Given data START

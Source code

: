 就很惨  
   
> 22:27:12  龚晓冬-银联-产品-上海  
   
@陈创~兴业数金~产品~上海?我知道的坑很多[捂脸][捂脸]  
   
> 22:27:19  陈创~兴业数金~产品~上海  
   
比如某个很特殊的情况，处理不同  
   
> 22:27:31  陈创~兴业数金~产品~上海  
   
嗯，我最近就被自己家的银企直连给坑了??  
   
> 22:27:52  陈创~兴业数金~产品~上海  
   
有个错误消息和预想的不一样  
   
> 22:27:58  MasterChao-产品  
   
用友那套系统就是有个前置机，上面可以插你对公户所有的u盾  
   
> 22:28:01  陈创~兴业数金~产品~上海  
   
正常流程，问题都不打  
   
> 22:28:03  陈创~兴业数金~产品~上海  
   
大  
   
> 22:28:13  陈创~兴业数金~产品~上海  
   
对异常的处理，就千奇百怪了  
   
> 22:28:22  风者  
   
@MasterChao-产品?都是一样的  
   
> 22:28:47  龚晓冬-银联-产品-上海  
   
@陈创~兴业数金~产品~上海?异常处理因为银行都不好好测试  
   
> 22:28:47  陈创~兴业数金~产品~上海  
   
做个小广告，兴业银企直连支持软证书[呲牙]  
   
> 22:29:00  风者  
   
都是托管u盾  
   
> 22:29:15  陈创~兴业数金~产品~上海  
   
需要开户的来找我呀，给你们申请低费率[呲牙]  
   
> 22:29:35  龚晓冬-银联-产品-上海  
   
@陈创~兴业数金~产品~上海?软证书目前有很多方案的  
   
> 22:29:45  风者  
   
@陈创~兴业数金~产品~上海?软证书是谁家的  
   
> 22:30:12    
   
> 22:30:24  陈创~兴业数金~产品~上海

Given data END

Requirement
Among the entries, count how many lines hold the string "MasterChao", then state only that number.

Expected answer
2